INFORMATION SHOWN below:
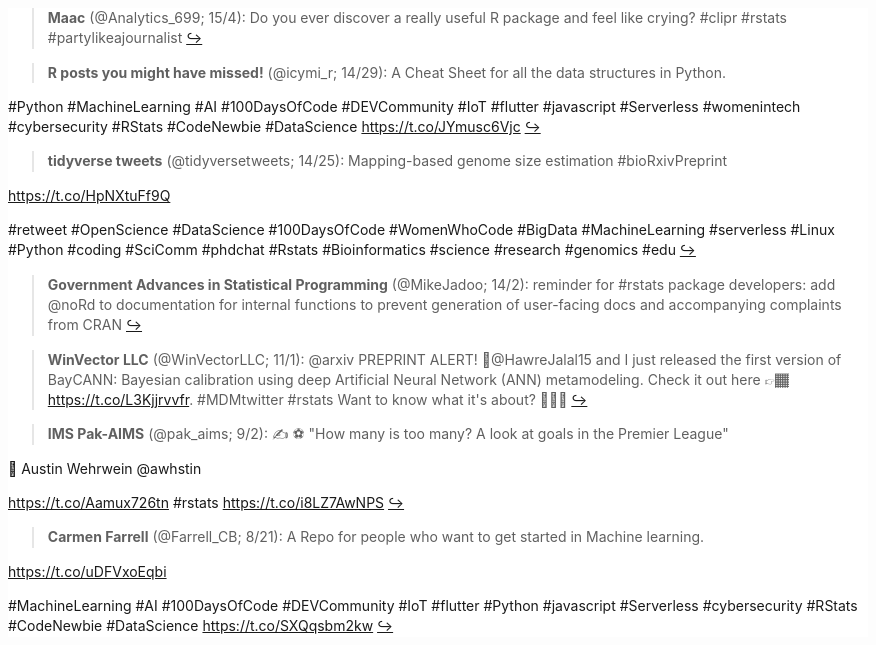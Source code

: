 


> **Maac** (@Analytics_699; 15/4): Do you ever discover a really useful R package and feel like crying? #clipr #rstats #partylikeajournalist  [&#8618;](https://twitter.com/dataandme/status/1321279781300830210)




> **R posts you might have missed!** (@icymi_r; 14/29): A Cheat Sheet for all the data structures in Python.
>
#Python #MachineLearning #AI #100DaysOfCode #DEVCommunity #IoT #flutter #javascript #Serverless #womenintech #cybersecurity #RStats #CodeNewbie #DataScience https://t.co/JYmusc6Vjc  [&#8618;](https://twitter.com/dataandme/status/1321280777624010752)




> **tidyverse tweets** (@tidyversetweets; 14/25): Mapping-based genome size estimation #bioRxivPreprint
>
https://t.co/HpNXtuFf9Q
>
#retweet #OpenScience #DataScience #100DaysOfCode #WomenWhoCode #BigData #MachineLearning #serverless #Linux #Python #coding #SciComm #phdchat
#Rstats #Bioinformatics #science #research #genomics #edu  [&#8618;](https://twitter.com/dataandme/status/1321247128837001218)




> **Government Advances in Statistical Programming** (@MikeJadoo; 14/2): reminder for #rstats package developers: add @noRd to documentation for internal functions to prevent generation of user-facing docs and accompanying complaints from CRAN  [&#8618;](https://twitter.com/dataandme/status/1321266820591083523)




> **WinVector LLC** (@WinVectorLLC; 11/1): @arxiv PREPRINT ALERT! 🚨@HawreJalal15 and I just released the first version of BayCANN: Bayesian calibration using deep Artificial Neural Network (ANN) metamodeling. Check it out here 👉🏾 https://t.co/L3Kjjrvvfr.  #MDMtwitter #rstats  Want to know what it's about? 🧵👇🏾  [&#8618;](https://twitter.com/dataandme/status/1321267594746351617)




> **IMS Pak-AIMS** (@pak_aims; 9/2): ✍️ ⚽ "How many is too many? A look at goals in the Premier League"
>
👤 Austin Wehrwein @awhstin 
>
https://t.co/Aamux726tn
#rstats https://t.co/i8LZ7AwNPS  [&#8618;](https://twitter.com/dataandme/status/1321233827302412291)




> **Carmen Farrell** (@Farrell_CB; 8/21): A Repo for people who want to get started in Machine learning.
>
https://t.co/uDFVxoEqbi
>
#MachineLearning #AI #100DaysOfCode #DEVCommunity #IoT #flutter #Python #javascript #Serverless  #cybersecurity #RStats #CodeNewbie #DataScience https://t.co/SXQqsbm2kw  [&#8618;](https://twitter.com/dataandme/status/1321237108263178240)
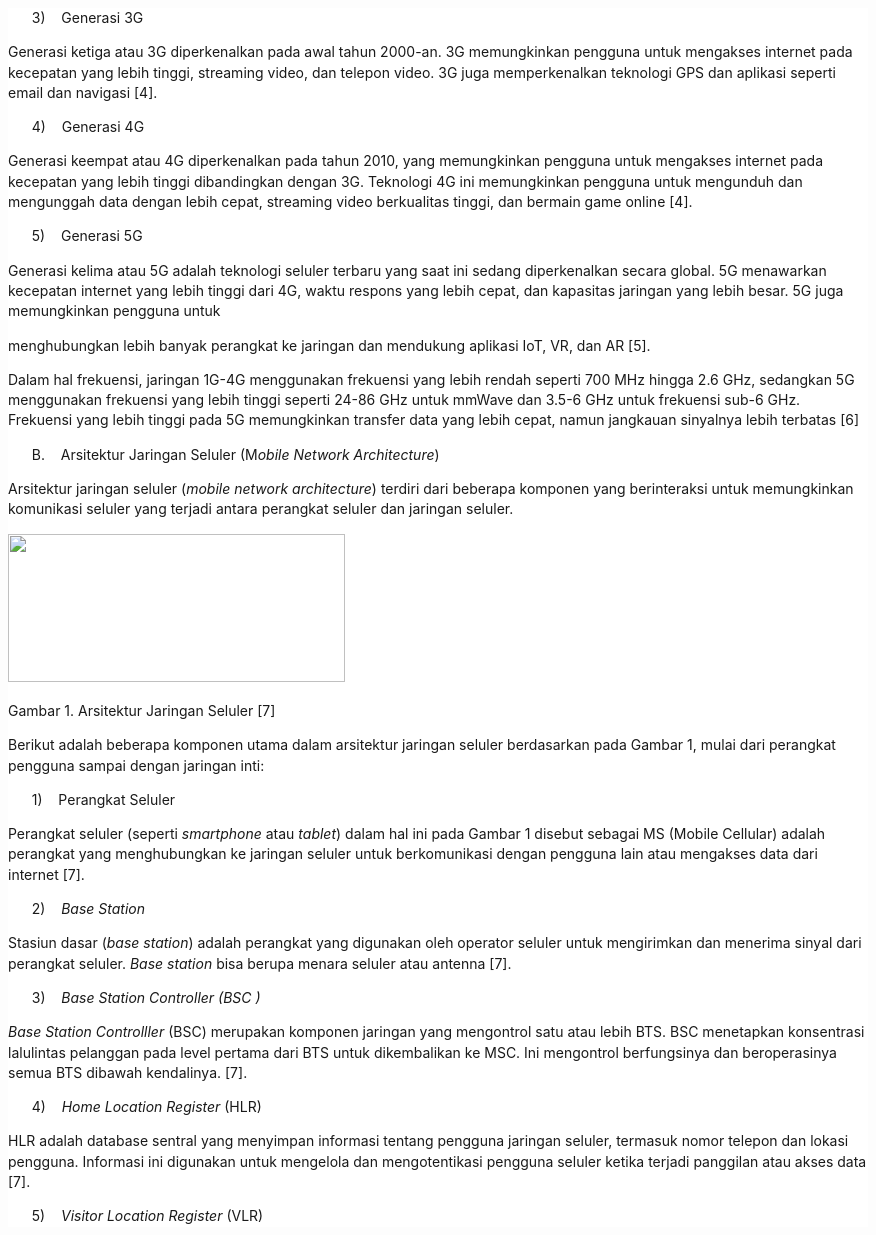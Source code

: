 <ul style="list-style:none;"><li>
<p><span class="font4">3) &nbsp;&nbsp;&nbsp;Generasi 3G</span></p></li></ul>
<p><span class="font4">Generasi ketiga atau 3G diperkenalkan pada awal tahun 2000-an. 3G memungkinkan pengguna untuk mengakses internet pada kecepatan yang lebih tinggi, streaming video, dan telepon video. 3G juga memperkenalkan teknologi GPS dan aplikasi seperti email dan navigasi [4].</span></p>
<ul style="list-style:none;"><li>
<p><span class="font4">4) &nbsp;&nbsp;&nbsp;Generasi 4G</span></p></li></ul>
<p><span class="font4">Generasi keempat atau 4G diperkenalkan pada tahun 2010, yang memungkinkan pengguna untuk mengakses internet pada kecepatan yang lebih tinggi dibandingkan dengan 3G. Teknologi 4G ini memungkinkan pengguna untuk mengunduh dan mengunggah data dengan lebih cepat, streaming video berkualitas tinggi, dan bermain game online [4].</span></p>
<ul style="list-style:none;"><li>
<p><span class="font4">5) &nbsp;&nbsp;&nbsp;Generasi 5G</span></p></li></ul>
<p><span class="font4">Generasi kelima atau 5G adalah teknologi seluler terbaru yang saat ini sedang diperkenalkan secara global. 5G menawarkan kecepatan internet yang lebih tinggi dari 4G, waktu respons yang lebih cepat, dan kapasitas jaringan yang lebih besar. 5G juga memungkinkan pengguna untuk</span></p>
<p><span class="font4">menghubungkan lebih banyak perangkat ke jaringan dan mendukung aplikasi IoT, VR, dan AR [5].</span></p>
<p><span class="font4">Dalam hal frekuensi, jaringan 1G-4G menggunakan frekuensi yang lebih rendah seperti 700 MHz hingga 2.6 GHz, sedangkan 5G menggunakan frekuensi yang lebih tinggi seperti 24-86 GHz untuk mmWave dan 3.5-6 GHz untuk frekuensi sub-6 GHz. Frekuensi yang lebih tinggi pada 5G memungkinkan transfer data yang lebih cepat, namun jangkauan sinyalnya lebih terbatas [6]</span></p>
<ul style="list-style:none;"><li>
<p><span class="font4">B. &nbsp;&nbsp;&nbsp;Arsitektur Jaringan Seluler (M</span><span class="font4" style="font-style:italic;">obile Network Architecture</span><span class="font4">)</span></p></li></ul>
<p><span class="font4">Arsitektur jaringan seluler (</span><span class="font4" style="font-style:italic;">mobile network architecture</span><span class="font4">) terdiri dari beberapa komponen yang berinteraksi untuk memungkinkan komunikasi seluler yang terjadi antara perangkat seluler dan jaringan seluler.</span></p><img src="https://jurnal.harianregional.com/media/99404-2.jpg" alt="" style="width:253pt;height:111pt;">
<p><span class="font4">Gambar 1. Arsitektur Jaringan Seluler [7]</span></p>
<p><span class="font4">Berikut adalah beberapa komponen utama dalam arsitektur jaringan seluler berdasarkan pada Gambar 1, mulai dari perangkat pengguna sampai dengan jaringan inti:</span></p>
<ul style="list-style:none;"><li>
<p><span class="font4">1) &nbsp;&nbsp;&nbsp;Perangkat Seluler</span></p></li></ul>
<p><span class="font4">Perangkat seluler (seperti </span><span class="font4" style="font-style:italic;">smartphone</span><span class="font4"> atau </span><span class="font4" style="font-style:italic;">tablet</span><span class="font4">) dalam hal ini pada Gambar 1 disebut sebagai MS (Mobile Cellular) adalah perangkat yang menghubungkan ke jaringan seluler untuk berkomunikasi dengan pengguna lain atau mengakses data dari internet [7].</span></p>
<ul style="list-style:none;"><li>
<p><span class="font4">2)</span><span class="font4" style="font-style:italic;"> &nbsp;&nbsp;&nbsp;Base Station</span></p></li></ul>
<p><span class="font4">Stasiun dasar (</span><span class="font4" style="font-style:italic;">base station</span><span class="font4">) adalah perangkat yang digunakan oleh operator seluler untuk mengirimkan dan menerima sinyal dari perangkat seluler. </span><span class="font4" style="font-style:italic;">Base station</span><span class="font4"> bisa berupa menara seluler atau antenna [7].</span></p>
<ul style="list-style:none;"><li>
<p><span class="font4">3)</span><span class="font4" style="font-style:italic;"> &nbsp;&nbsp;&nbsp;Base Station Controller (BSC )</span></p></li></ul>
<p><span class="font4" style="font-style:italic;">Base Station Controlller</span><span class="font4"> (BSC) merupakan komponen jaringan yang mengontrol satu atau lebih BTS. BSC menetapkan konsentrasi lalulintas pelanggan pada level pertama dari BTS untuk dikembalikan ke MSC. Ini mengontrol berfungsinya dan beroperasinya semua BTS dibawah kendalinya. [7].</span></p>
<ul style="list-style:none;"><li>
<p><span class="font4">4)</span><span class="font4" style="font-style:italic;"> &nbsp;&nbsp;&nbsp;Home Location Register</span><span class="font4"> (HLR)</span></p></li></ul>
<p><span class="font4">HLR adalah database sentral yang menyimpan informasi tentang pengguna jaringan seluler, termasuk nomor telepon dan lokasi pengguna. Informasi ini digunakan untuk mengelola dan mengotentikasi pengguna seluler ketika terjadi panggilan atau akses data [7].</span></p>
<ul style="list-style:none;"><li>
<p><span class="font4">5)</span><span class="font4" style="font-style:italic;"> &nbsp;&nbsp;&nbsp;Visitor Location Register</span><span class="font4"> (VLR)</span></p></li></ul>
End of INFORMATION SHOWN.
THE TASK:
Write out the whole of the data exactly; the pictures stay out.

TASK OUTPUT:
Source code

: 


> **Maac** (@Analytics_699; 15/4): Do you ever discover a really useful R package and feel like crying? #clipr #rstats #partylikeajournalist  [&#8618;](https://twitter.com/dataandme/status/1321279781300830210)




> **R posts you might have missed!** (@icymi_r; 14/29): A Cheat Sheet for all the data structures in Python.
>
#Python #MachineLearning #AI #100DaysOfCode #DEVCommunity #IoT #flutter #javascript #Serverless #womenintech #cybersecurity #RStats #CodeNewbie #DataScience https://t.co/JYmusc6Vjc  [&#8618;](https://twitter.com/dataandme/status/1321280777624010752)




> **tidyverse tweets** (@tidyversetweets; 14/25): Mapping-based genome size estimation #bioRxivPreprint
>
https://t.co/HpNXtuFf9Q
>
#retweet #OpenScience #DataScience #100DaysOfCode #WomenWhoCode #BigData #MachineLearning #serverless #Linux #Python #coding #SciComm #phdchat
#Rstats #Bioinformatics #science #research #genomics #edu  [&#8618;](https://twitter.com/dataandme/status/1321247128837001218)




> **Government Advances in Statistical Programming** (@MikeJadoo; 14/2): reminder for #rstats package developers: add @noRd to documentation for internal functions to prevent generation of user-facing docs and accompanying complaints from CRAN  [&#8618;](https://twitter.com/dataandme/status/1321266820591083523)




> **WinVector LLC** (@WinVectorLLC; 11/1): @arxiv PREPRINT ALERT! 🚨@HawreJalal15 and I just released the first version of BayCANN: Bayesian calibration using deep Artificial Neural Network (ANN) metamodeling. Check it out here 👉🏾 https://t.co/L3Kjjrvvfr.  #MDMtwitter #rstats  Want to know what it's about? 🧵👇🏾  [&#8618;](https://twitter.com/dataandme/status/1321267594746351617)




> **IMS Pak-AIMS** (@pak_aims; 9/2): ✍️ ⚽ "How many is too many? A look at goals in the Premier League"
>
👤 Austin Wehrwein @awhstin 
>
https://t.co/Aamux726tn
#rstats https://t.co/i8LZ7AwNPS  [&#8618;](https://twitter.com/dataandme/status/1321233827302412291)




> **Carmen Farrell** (@Farrell_CB; 8/21): A Repo for people who want to get started in Machine learning.
>
https://t.co/uDFVxoEqbi
>
#MachineLearning #AI #100DaysOfCode #DEVCommunity #IoT #flutter #Python #javascript #Serverless  #cybersecurity #RStats #CodeNewbie #DataScience https://t.co/SXQqsbm2kw  [&#8618;](https://twitter.com/dataandme/status/1321237108263178240)
Source code

: <ul style="list-style:none;"><li>
<p><span class="font4">3) &nbsp;&nbsp;&nbsp;Generasi 3G</span></p></li></ul>
<p><span class="font4">Generasi ketiga atau 3G diperkenalkan pada awal tahun 2000-an. 3G memungkinkan pengguna untuk mengakses internet pada kecepatan yang lebih tinggi, streaming video, dan telepon video. 3G juga memperkenalkan teknologi GPS dan aplikasi seperti email dan navigasi [4].</span></p>
<ul style="list-style:none;"><li>
<p><span class="font4">4) &nbsp;&nbsp;&nbsp;Generasi 4G</span></p></li></ul>
<p><span class="font4">Generasi keempat atau 4G diperkenalkan pada tahun 2010, yang memungkinkan pengguna untuk mengakses internet pada kecepatan yang lebih tinggi dibandingkan dengan 3G. Teknologi 4G ini memungkinkan pengguna untuk mengunduh dan mengunggah data dengan lebih cepat, streaming video berkualitas tinggi, dan bermain game online [4].</span></p>
<ul style="list-style:none;"><li>
<p><span class="font4">5) &nbsp;&nbsp;&nbsp;Generasi 5G</span></p></li></ul>
<p><span class="font4">Generasi kelima atau 5G adalah teknologi seluler terbaru yang saat ini sedang diperkenalkan secara global. 5G menawarkan kecepatan internet yang lebih tinggi dari 4G, waktu respons yang lebih cepat, dan kapasitas jaringan yang lebih besar. 5G juga memungkinkan pengguna untuk</span></p>
<p><span class="font4">menghubungkan lebih banyak perangkat ke jaringan dan mendukung aplikasi IoT, VR, dan AR [5].</span></p>
<p><span class="font4">Dalam hal frekuensi, jaringan 1G-4G menggunakan frekuensi yang lebih rendah seperti 700 MHz hingga 2.6 GHz, sedangkan 5G menggunakan frekuensi yang lebih tinggi seperti 24-86 GHz untuk mmWave dan 3.5-6 GHz untuk frekuensi sub-6 GHz. Frekuensi yang lebih tinggi pada 5G memungkinkan transfer data yang lebih cepat, namun jangkauan sinyalnya lebih terbatas [6]</span></p>
<ul style="list-style:none;"><li>
<p><span class="font4">B. &nbsp;&nbsp;&nbsp;Arsitektur Jaringan Seluler (M</span><span class="font4" style="font-style:italic;">obile Network Architecture</span><span class="font4">)</span></p></li></ul>
<p><span class="font4">Arsitektur jaringan seluler (</span><span class="font4" style="font-style:italic;">mobile network architecture</span><span class="font4">) terdiri dari beberapa komponen yang berinteraksi untuk memungkinkan komunikasi seluler yang terjadi antara perangkat seluler dan jaringan seluler.</span></p><img src="https://jurnal.harianregional.com/media/99404-2.jpg" alt="" style="width:253pt;height:111pt;">
<p><span class="font4">Gambar 1. Arsitektur Jaringan Seluler [7]</span></p>
<p><span class="font4">Berikut adalah beberapa komponen utama dalam arsitektur jaringan seluler berdasarkan pada Gambar 1, mulai dari perangkat pengguna sampai dengan jaringan inti:</span></p>
<ul style="list-style:none;"><li>
<p><span class="font4">1) &nbsp;&nbsp;&nbsp;Perangkat Seluler</span></p></li></ul>
<p><span class="font4">Perangkat seluler (seperti </span><span class="font4" style="font-style:italic;">smartphone</span><span class="font4"> atau </span><span class="font4" style="font-style:italic;">tablet</span><span class="font4">) dalam hal ini pada Gambar 1 disebut sebagai MS (Mobile Cellular) adalah perangkat yang menghubungkan ke jaringan seluler untuk berkomunikasi dengan pengguna lain atau mengakses data dari internet [7].</span></p>
<ul style="list-style:none;"><li>
<p><span class="font4">2)</span><span class="font4" style="font-style:italic;"> &nbsp;&nbsp;&nbsp;Base Station</span></p></li></ul>
<p><span class="font4">Stasiun dasar (</span><span class="font4" style="font-style:italic;">base station</span><span class="font4">) adalah perangkat yang digunakan oleh operator seluler untuk mengirimkan dan menerima sinyal dari perangkat seluler. </span><span class="font4" style="font-style:italic;">Base station</span><span class="font4"> bisa berupa menara seluler atau antenna [7].</span></p>
<ul style="list-style:none;"><li>
<p><span class="font4">3)</span><span class="font4" style="font-style:italic;"> &nbsp;&nbsp;&nbsp;Base Station Controller (BSC )</span></p></li></ul>
<p><span class="font4" style="font-style:italic;">Base Station Controlller</span><span class="font4"> (BSC) merupakan komponen jaringan yang mengontrol satu atau lebih BTS. BSC menetapkan konsentrasi lalulintas pelanggan pada level pertama dari BTS untuk dikembalikan ke MSC. Ini mengontrol berfungsinya dan beroperasinya semua BTS dibawah kendalinya. [7].</span></p>
<ul style="list-style:none;"><li>
<p><span class="font4">4)</span><span class="font4" style="font-style:italic;"> &nbsp;&nbsp;&nbsp;Home Location Register</span><span class="font4"> (HLR)</span></p></li></ul>
<p><span class="font4">HLR adalah database sentral yang menyimpan informasi tentang pengguna jaringan seluler, termasuk nomor telepon dan lokasi pengguna. Informasi ini digunakan untuk mengelola dan mengotentikasi pengguna seluler ketika terjadi panggilan atau akses data [7].</span></p>
<ul style="list-style:none;"><li>
<p><span class="font4">5)</span><span class="font4" style="font-style:italic;"> &nbsp;&nbsp;&nbsp;Visitor Location Register</span><span class="font4"> (VLR)</span></p></li></ul>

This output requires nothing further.